Overcoming the challenges of studying with autism
At the end of national autism week, it is clear that studying with autism can be a hassle. That’s why Erasmus University offers students with an Autism Spectrum Disorder (ASD) extra facilities to help them complete their education successfully. In addition, the student support department at the Education and Student Affairs unit may refer them to external facilities, such as specialized Stumass houses, which provide guidance to manage daily life.
Albert Einstein, Steve Jobs, Bill Gates – recent history tells us they were revolutionary geniuses. And yet all struggled with features many would diagnose as autism spectrum disorders. These days, many companies recognize that ‘autism’ is not always just a handicap, but also allows some people to flourish at a specific talent - given the right circumstances. Late 2013, the German software company SAP set out a vacancy for 500 high level technological positions. To qualify, applicants were required to have some form of autism.

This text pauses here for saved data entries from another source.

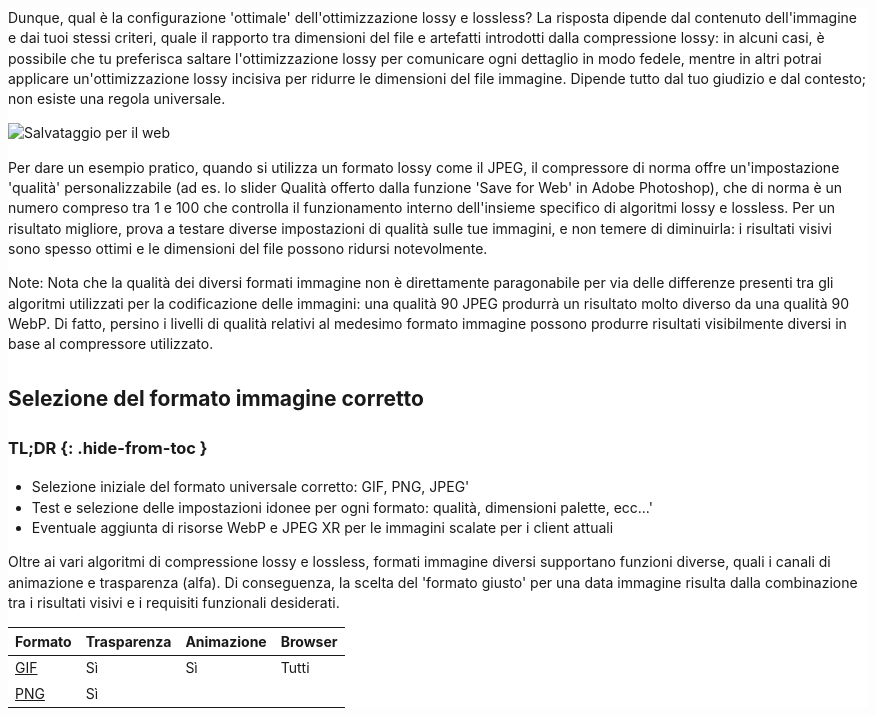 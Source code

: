 Dunque, qual è la configurazione 'ottimale' dell'ottimizzazione lossy e
lossless? La risposta dipende dal contenuto dell'immagine e dai tuoi stessi
criteri, quale il rapporto tra dimensioni del file e artefatti introdotti dalla
compressione lossy: in alcuni casi, è possibile che tu preferisca saltare
l'ottimizzazione lossy per comunicare ogni dettaglio in modo fedele, mentre in
altri potrai applicare un'ottimizzazione lossy incisiva per ridurre le
dimensioni del file immagine. Dipende tutto dal tuo giudizio e dal contesto; non
esiste una regola universale.

<img src="images/save-for-web.png" class="attempt-right" alt="Salvataggio per il
web">

Per dare un esempio pratico, quando si utilizza un formato lossy come il JPEG,
il compressore di norma offre un'impostazione 'qualità' personalizzabile (ad
es. lo slider Qualità offerto dalla funzione 'Save for Web' in Adobe Photoshop),
che di norma è un numero compreso tra 1 e 100 che controlla il funzionamento
interno dell'insieme specifico di algoritmi lossy e lossless. Per un risultato
migliore, prova a testare diverse impostazioni di qualità sulle tue immagini, e
non temere di diminuirla: i risultati visivi sono spesso ottimi e le dimensioni
del file possono ridursi notevolmente.

Note: Nota che la qualità dei diversi formati immagine non è direttamente
paragonabile per via delle differenze presenti tra gli algoritmi utilizzati per
la codificazione delle immagini: una qualità 90 JPEG produrrà un risultato molto
diverso da una qualità 90 WebP. Di fatto, persino i livelli di qualità relativi
al medesimo formato immagine possono produrre risultati visibilmente diversi in
base al compressore utilizzato.


## Selezione del formato immagine corretto

### TL;DR {: .hide-from-toc }
-  Selezione iniziale del formato universale corretto: GIF, PNG, JPEG'
-  Test e selezione delle impostazioni idonee per ogni formato: qualità,
   dimensioni palette, ecc...'
-  Eventuale aggiunta di risorse WebP e JPEG XR per le immagini scalate per i
   client attuali


Oltre ai vari algoritmi di compressione lossy e lossless, formati immagine
diversi supportano funzioni diverse, quali i canali di animazione e trasparenza
(alfa). Di conseguenza, la scelta del 'formato giusto' per una data immagine
risulta dalla combinazione tra i risultati visivi e i requisiti funzionali
desiderati.


<table>
<thead>
  <tr>
    <th>Formato</th>
    <th>Trasparenza</th>
    <th>Animazione</th>
    <th>Browser</th>
  </tr>
</thead>
<tbody>
<tr>
  <td data-th="format"><a href="http://en.wikipedia.org/wiki/Graphics_Interchange_Format">GIF</a></td>
  <td data-th="transparency">Sì</td>
  <td data-th="animation">Sì</td>
  <td data-th="browser">Tutti</td>
</tr>
<tr>
  <td data-th="format"><a href="http://en.wikipedia.org/wiki/Portable_Network_Graphics">PNG</a></td>
  <td data-th="transparency">Sì</td> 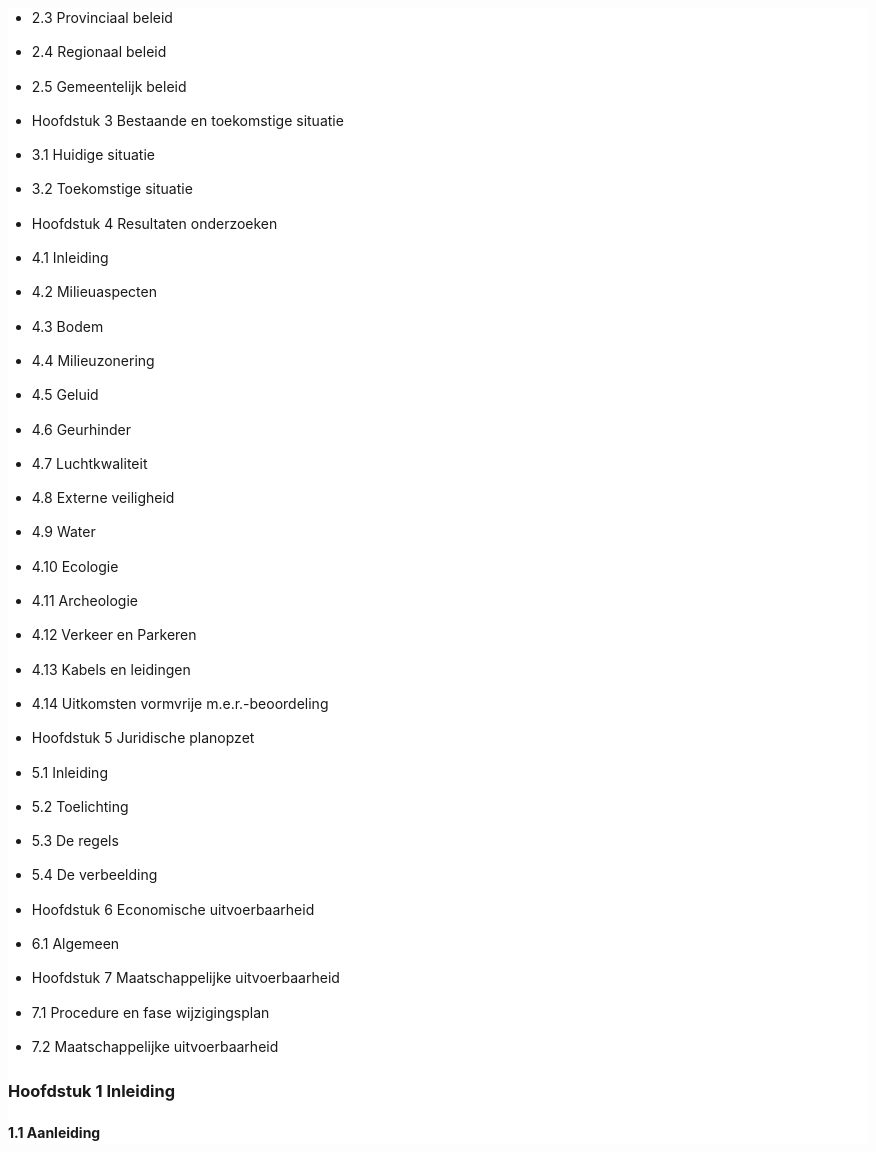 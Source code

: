 + 2\.3 Provinciaal beleid

+ 2\.4 Regionaal beleid

+ 2\.5 Gemeentelijk beleid

* Hoofdstuk 3 Bestaande en toekomstige situatie

+ 3\.1 Huidige situatie

+ 3\.2 Toekomstige situatie

* Hoofdstuk 4 Resultaten onderzoeken

+ 4\.1 Inleiding

+ 4\.2 Milieuaspecten

+ 4\.3 Bodem

+ 4\.4 Milieuzonering

+ 4\.5 Geluid

+ 4\.6 Geurhinder

+ 4\.7 Luchtkwaliteit

+ 4\.8 Externe veiligheid

+ 4\.9 Water

+ 4\.10 Ecologie

+ 4\.11 Archeologie

+ 4\.12 Verkeer en Parkeren

+ 4\.13 Kabels en leidingen

+ 4\.14 Uitkomsten vormvrije m.e.r.\-beoordeling

* Hoofdstuk 5 Juridische planopzet

+ 5\.1 Inleiding

+ 5\.2 Toelichting

+ 5\.3 De regels

+ 5\.4 De verbeelding

* Hoofdstuk 6 Economische uitvoerbaarheid

+ 6\.1 Algemeen

* Hoofdstuk 7 Maatschappelijke uitvoerbaarheid

+ 7\.1 Procedure en fase wijzigingsplan

+ 7\.2 Maatschappelijke uitvoerbaarheid

### Hoofdstuk 1 Inleiding

#### 1\.1 Aanleiding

Get the facilities you need
Living with ASD is not always easy. Many students with autism struggle with planning, or with the many social events that are part and parcel of university life. Help, however, is available. If you are a student with ASD, inform your study advisor early on. That way he or she can help you get the facilities you need. Study advisers may, for example, offer extra guidance with your study path, or refer you to external professionals who can help you get the right type of assistance. Some of these extra facilities have to be approved by your exam committee beforehand, so make sure you let them know before you seek assistance.